━━━ Information given

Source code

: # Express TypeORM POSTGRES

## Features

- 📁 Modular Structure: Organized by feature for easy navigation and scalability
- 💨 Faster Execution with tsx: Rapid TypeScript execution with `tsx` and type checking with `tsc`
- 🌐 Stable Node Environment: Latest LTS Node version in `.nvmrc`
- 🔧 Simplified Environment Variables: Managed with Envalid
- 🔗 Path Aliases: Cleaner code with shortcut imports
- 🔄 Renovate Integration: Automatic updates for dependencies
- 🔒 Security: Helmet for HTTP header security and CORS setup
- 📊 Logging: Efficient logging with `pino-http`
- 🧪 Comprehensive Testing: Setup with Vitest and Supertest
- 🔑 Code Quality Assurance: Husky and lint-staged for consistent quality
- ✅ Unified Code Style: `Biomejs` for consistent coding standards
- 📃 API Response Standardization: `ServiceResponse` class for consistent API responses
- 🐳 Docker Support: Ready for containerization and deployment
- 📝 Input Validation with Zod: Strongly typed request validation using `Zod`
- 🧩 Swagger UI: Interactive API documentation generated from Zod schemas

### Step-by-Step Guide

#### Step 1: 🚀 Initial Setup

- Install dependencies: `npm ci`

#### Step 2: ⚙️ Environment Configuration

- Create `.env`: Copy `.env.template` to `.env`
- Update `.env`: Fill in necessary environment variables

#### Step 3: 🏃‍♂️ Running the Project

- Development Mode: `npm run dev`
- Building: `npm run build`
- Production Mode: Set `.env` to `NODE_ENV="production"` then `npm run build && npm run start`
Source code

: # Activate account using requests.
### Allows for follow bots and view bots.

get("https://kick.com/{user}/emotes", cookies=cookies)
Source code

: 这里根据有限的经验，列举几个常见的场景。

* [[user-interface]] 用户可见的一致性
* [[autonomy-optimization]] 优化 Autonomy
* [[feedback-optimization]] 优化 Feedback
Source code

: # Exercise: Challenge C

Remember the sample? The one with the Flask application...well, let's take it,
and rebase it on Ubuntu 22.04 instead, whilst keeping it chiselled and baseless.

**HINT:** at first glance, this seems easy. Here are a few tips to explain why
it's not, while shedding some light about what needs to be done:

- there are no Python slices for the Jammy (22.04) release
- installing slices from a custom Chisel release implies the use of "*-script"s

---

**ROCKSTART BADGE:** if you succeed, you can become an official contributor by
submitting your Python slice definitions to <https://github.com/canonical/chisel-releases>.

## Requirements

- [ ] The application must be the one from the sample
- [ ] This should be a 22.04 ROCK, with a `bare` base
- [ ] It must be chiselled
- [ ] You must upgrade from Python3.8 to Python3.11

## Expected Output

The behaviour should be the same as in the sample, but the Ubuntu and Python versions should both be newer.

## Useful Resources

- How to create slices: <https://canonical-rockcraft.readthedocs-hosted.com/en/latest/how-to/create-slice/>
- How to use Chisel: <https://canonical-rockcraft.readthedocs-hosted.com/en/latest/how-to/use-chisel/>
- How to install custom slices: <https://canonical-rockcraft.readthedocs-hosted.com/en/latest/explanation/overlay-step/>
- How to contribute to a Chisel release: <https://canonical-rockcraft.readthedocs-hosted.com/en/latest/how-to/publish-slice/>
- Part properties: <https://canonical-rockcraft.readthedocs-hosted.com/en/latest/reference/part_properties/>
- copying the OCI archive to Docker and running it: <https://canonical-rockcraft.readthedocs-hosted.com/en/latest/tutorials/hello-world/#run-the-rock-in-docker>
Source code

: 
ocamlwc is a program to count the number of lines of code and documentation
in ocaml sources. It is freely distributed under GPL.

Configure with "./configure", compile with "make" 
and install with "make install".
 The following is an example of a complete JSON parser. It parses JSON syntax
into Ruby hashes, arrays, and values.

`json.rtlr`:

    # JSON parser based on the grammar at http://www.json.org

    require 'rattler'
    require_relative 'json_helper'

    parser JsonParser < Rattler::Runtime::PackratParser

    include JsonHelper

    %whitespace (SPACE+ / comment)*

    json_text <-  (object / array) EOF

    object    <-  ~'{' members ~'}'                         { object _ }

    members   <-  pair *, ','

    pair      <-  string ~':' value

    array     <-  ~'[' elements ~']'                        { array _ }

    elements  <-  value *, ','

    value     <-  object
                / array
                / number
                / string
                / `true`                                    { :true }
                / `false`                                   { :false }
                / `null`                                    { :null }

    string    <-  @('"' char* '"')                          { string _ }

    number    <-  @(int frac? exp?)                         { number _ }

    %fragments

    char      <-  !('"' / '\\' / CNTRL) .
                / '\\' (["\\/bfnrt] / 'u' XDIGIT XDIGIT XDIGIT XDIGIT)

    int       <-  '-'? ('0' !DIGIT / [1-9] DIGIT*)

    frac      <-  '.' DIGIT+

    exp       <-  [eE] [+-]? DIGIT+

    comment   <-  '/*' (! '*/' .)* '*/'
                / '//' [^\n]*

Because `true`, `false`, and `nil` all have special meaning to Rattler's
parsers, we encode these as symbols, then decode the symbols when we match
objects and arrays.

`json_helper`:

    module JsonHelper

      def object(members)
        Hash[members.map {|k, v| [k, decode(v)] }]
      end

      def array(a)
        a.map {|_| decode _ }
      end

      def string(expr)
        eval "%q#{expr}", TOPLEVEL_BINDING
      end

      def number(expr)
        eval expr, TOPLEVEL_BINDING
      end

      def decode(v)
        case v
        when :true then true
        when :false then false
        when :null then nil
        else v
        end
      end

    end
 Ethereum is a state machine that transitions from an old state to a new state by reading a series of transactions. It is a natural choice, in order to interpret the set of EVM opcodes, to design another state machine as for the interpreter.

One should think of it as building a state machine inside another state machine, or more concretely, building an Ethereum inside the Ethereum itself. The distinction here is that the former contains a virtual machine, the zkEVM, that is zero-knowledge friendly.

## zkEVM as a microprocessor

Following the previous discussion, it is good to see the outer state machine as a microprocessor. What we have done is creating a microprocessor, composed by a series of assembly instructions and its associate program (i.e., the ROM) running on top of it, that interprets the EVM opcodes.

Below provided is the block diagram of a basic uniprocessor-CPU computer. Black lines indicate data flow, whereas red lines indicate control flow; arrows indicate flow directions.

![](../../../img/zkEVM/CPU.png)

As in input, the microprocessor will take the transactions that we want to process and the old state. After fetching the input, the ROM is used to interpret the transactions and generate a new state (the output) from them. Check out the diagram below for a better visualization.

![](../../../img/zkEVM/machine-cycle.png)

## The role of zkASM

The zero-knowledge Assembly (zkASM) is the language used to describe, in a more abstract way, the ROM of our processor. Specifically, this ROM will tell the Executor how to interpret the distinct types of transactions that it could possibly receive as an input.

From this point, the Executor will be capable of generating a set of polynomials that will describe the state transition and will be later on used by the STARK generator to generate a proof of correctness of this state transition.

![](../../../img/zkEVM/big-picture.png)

━━━━━━

Work to be completed —
Up to and including the line that contains "- 💨 Faster Execution", output the records above exactly, beginning with their first line.

Answer to this task —
Source code

: # Express TypeORM POSTGRES

## Features

- 📁 Modular Structure: Organized by feature for easy navigation and scalability
- 💨 Faster Execution with tsx: Rapid TypeScript execution with `tsx` and type checking with `tsc`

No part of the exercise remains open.